- [YOUR GOAL]
Whenever a line in the entries includes the word "work", copy that line out.

----------------------------------------

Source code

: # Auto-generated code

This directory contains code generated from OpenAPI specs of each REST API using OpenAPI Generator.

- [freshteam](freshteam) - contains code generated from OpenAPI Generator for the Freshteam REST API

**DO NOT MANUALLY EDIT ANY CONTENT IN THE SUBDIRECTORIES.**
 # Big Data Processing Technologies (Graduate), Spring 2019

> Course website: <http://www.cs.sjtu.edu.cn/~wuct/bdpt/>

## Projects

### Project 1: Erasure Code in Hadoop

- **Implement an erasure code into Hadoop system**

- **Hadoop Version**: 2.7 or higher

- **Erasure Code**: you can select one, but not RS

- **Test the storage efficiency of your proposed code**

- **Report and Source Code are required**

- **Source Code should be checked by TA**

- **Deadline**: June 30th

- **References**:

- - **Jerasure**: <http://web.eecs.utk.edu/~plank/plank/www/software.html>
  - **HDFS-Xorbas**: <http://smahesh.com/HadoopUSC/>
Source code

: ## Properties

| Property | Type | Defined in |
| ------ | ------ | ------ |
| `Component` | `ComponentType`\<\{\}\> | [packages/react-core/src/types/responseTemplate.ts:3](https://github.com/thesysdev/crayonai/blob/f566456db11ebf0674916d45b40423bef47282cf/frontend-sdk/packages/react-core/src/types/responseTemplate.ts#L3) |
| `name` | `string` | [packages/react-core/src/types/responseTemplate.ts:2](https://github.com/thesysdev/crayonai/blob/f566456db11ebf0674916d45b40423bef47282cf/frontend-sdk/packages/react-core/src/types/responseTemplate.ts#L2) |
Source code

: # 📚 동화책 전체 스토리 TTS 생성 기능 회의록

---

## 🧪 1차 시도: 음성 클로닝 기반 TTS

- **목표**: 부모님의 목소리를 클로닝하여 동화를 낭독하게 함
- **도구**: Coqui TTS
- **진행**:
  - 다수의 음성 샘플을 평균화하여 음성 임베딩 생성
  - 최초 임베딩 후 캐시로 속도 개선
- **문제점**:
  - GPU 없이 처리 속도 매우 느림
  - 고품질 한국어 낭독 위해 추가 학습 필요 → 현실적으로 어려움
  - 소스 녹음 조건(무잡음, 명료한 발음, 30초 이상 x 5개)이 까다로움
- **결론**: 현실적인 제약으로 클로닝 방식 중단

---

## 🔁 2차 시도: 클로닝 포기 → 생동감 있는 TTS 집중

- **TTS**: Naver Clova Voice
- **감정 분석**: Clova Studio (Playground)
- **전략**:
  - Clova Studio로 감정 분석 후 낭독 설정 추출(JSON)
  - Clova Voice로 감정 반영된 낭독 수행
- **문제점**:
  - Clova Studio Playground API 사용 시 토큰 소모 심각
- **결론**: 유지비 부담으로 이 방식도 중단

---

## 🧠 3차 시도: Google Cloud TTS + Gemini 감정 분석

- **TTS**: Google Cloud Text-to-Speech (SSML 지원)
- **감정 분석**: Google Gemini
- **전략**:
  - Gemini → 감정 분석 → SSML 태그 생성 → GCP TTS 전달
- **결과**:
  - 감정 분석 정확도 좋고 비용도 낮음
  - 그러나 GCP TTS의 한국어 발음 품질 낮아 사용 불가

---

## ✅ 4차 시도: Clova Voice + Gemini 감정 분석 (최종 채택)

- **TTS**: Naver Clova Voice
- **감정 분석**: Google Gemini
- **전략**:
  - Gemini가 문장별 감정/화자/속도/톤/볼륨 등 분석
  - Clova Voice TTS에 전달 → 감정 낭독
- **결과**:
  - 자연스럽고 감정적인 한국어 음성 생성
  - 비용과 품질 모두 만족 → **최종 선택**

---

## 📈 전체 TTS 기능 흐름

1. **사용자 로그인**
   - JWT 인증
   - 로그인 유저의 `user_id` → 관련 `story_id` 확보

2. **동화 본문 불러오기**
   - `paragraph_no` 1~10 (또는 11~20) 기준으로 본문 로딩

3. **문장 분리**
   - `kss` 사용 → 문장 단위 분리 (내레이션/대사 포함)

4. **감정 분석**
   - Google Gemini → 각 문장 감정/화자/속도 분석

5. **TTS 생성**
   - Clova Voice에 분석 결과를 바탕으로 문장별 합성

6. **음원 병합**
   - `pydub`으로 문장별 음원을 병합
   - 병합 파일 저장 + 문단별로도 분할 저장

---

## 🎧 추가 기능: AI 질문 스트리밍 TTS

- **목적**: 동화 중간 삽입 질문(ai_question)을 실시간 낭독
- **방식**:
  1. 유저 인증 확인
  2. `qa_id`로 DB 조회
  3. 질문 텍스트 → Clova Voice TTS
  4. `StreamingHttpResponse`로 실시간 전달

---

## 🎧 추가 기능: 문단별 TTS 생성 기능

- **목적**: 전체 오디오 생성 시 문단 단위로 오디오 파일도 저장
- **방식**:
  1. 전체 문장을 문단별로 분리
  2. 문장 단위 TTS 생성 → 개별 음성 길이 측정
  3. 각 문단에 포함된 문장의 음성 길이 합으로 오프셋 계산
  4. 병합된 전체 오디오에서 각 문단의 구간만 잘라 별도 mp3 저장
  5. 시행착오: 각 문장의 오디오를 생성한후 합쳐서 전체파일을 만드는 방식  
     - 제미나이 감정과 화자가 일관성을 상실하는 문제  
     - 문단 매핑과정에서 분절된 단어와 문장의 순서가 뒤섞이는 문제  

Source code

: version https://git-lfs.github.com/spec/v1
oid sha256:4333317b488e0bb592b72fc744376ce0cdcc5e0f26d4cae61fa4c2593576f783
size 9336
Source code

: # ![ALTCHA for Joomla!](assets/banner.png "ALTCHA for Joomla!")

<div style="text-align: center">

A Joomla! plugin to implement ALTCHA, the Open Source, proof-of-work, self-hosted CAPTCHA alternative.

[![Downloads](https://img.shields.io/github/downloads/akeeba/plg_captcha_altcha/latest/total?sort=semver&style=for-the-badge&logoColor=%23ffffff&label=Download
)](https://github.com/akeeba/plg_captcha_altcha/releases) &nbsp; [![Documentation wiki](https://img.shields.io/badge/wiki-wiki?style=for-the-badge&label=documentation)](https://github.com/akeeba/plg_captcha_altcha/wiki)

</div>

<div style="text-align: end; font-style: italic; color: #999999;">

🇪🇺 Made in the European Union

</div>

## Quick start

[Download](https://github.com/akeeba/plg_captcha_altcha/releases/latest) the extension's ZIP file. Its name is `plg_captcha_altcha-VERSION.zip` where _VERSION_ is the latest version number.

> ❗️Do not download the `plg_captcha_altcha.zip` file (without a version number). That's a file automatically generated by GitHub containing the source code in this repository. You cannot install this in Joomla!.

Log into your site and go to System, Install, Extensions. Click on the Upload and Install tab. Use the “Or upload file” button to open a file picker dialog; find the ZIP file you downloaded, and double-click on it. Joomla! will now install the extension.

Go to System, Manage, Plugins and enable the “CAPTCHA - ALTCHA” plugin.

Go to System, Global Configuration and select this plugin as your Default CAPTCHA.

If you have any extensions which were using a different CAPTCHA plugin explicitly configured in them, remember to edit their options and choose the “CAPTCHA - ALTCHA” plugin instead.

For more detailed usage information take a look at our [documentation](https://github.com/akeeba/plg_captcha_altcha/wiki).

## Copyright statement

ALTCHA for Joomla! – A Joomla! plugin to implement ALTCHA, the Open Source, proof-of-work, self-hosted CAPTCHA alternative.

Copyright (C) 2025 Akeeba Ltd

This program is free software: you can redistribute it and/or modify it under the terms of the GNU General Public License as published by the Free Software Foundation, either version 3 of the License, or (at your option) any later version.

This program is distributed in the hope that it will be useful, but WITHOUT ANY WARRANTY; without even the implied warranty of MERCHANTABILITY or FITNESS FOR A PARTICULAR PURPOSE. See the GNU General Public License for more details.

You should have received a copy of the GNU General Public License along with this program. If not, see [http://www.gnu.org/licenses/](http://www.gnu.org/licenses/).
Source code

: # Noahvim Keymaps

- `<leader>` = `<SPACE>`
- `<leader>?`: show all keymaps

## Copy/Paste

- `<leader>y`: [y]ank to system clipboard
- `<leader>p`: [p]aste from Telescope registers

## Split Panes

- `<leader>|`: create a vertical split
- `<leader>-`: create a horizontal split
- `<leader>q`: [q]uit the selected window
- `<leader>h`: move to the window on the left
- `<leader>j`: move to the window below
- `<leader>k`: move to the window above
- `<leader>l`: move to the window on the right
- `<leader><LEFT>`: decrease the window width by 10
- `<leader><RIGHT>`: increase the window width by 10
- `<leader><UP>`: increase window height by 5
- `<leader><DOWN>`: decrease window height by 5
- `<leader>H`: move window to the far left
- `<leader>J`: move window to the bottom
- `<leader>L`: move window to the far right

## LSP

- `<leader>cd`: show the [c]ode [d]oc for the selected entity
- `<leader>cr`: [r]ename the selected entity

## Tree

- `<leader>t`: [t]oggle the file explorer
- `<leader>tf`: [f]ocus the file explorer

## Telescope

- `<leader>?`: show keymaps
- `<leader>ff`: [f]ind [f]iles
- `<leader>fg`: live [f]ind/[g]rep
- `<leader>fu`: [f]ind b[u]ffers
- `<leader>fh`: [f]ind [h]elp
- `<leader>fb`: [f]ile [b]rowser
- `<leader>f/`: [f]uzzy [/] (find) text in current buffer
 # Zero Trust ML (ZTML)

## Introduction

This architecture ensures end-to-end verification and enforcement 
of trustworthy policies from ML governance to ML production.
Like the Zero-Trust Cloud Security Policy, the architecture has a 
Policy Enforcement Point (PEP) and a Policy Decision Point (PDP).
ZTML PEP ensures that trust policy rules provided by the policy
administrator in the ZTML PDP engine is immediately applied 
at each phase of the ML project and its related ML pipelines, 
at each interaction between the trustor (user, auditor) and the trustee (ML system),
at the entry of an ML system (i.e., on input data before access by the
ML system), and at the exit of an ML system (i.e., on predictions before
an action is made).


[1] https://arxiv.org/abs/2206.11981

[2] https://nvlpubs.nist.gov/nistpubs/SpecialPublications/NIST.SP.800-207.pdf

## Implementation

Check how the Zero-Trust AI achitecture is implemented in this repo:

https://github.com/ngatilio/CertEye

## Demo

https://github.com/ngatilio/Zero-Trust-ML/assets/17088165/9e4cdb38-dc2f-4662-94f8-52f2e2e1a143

----------------------------------------

- [REPLY TO THE TASK]
A Joomla! plugin to implement ALTCHA, the Open Source, proof-of-work, self-hosted CAPTCHA alternative.
ALTCHA for Joomla! – A Joomla! plugin to implement ALTCHA, the Open Source, proof-of-work, self-hosted CAPTCHA alternative.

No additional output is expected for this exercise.